The team received $ 1 million in funding last year and has raised another round which is due later this year.

Dr. Lewis said, “If successful, the MVG team will focus on creating a new business venture focused on providing vision to people with blindness and movement in the arms of people paralyzed by quadriplegia,” Dr. Lewis said.

With the bionic vision system moving into commercial stages, the team hopes it can evolve to heal feelings other than blindness.

Dr. of Monash Biomedicine Discovery Institute Yan Wong said: ‘The commercialization of bionic vision technology is also well ingrained in our plans to explore further applications beyond vision and spinal cord injury, such as the abstinence of epilepsy and depression, brain-controlled. Prosthetics, and restoration of other important senses.

Australian scientists are one of many people working to connect the brain to computers, as Elon Musk is also designing a chip that he recently demonstrated in pigs

Australian scientists are one of many people working to connect the brain to computers, as Elon Musk recently designed a chip displayed in pigs

‘This aligns with our capabilities in neurobiology at Monash University, and having an engaged industry partner to work with will be of great value.’

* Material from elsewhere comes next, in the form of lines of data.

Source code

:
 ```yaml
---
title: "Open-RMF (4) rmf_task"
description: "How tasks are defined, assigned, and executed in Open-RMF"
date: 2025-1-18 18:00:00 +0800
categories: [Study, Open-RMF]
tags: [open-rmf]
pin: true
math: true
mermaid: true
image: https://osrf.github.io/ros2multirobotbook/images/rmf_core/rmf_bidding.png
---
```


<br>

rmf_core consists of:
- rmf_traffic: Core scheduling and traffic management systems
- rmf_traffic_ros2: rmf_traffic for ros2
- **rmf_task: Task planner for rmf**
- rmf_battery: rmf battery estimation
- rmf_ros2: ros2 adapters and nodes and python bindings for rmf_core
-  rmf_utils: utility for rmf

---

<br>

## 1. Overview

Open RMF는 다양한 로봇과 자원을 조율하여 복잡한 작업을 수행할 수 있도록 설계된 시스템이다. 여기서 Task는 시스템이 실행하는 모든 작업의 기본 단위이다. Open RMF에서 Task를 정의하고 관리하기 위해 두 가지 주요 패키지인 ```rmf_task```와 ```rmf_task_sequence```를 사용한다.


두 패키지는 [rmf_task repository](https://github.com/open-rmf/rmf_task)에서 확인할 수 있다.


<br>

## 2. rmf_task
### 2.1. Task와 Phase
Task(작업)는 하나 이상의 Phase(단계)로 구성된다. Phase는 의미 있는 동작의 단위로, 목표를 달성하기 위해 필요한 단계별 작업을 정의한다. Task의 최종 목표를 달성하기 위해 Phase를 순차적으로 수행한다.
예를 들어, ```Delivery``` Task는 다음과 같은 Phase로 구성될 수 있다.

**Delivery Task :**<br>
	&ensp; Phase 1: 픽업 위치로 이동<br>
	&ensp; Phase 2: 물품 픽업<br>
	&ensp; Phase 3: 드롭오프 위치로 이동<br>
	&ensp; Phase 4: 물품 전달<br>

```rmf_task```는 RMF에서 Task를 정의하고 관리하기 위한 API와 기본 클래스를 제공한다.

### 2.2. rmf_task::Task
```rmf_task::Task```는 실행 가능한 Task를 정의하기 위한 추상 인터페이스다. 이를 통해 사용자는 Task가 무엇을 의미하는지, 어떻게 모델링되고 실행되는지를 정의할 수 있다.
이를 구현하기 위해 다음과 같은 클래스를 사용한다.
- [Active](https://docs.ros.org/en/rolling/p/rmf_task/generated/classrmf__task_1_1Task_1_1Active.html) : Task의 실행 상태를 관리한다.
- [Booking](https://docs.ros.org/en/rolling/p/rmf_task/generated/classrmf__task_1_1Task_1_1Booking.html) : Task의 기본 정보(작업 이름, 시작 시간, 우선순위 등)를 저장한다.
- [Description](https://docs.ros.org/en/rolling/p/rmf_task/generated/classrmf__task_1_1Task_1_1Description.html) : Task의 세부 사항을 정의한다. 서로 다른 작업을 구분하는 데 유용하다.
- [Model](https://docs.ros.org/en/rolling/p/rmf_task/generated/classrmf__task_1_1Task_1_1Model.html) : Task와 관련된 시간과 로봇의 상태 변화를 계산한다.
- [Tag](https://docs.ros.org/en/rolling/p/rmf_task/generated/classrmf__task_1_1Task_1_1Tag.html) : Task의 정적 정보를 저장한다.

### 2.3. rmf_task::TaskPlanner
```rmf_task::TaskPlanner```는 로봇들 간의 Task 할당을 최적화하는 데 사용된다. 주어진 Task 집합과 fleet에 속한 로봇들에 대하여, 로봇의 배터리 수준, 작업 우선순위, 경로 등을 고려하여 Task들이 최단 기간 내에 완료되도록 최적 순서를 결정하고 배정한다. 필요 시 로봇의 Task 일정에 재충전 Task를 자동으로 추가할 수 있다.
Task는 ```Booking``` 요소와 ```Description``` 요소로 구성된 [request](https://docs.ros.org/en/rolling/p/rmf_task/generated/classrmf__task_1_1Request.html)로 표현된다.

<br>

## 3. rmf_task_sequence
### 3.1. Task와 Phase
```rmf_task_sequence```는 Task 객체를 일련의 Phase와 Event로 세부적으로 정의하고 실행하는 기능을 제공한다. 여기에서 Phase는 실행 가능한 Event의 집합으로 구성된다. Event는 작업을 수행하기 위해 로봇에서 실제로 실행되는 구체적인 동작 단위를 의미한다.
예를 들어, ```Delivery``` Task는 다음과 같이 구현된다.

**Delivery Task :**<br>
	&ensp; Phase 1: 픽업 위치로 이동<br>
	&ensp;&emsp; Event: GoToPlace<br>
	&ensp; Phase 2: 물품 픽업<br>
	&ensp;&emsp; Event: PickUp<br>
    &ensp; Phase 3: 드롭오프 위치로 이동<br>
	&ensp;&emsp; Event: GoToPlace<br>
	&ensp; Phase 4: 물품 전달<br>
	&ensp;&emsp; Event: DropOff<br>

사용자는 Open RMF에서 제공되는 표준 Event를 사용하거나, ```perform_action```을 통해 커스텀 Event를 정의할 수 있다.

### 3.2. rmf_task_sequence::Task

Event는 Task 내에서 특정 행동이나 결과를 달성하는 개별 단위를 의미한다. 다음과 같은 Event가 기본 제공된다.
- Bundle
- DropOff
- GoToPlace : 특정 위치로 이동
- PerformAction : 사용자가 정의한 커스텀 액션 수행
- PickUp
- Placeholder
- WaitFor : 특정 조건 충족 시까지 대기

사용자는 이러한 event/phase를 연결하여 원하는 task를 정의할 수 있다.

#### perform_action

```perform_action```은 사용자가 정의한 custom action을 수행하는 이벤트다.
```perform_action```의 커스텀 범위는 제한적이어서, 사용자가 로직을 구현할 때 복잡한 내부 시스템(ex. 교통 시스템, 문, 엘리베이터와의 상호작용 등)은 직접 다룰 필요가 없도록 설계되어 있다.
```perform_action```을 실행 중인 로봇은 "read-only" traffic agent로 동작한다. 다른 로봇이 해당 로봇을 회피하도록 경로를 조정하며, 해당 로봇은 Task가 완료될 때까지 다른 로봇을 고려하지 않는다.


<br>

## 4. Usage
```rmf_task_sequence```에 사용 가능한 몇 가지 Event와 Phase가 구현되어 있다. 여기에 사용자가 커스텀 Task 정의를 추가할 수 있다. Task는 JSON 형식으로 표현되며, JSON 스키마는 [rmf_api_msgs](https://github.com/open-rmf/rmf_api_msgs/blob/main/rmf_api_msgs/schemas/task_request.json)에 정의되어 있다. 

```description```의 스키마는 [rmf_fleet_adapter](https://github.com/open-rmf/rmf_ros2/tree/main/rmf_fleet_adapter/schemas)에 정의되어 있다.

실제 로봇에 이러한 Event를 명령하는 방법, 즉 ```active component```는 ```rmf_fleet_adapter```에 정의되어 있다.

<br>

In preclinical studies, the team implanted 10 devices in sheep using a purpose-built insertion system.

Stimulation was provided for nine months through seven active devices and over 2,700 hours of stimulation without any significant adverse health effects.

Elon Musk, CEO of SpaceX and Tesla, has been tirelessly pursuing a similar device through his brain chip startup Neuralunk, which he demonstrated in August.

Elon Musk, CEO of SpaceX and Tesla, is working tirelessly on a similar device through his brain chip startup Neuralunk, which performed in August

SpaceX and Tesla CEO Elon Musk are working tirelessly on a similar device through their brain chip startup Neuralunk, which performed in August

The demo of three little pigs, as he said, featured an animal named Gertrude with a brain transplant. When he sniffed around in a pen, the audience saw his brain activity on the big screen.

When plans for developing a brain-computer interface were first revealed, the firm deployed it as a way to enable people with quadriplegia with their brains to control technologies such as computers or smartphones.

However, many of the musk undertakings develop the developed system more.

He touched on the idea of ​​’conceptual telepathy’, which allows two individuals to communicate through ideas with the help of technology.